Start of Extracted records
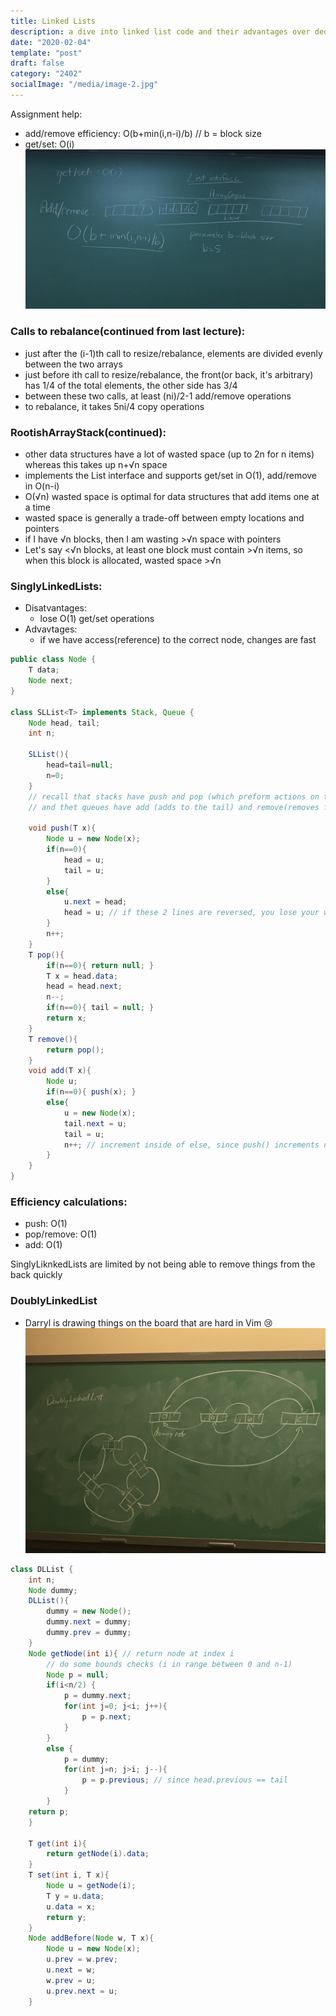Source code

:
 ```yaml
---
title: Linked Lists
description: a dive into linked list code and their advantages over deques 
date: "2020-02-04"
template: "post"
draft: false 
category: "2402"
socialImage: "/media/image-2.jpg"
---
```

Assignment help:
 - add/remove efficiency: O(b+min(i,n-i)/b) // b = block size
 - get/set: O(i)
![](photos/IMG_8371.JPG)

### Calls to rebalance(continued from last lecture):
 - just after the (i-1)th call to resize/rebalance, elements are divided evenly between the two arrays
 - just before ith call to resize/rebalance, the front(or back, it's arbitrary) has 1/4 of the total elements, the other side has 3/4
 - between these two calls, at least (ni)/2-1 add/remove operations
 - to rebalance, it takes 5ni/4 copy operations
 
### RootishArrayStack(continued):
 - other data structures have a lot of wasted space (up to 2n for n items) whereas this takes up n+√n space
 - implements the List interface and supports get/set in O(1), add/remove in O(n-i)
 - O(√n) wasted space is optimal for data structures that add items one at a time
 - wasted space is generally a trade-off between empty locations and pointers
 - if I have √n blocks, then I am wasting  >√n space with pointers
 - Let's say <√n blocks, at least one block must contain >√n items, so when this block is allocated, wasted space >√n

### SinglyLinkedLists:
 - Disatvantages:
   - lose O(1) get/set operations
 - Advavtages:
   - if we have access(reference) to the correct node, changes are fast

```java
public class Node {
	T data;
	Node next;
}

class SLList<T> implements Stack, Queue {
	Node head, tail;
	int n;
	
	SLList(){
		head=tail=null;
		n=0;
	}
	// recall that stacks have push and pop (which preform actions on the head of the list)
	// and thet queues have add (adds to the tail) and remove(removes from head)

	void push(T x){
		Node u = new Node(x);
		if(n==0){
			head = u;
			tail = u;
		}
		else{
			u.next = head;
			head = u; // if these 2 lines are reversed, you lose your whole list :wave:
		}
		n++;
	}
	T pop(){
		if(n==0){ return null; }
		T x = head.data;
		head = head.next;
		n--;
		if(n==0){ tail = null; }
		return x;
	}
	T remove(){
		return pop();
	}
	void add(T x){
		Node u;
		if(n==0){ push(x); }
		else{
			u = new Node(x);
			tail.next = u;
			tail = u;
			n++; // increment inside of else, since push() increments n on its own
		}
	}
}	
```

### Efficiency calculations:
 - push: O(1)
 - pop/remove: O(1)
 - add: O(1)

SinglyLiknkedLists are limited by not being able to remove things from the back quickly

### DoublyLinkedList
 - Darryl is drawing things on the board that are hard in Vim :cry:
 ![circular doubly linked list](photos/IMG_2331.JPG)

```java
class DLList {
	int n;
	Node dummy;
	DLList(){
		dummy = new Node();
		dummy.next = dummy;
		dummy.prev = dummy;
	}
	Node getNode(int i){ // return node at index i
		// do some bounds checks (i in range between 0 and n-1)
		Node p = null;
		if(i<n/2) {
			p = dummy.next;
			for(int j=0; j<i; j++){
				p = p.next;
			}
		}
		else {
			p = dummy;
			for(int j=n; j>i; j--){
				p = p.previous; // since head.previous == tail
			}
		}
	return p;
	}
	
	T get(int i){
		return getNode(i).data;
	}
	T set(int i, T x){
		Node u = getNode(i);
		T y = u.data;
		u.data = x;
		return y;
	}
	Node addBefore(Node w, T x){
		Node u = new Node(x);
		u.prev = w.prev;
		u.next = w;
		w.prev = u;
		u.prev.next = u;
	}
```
End of Extracted records
_Task to carry out_: Among the lines of the data, which ones contain the word "other"? Show them.

_Response to the task_:
 - just before ith call to resize/rebalance, the front(or back, it's arbitrary) has 1/4 of the total elements, the other side has 3/4
 - other data structures have a lot of wasted space (up to 2n for n items) whereas this takes up n+√n space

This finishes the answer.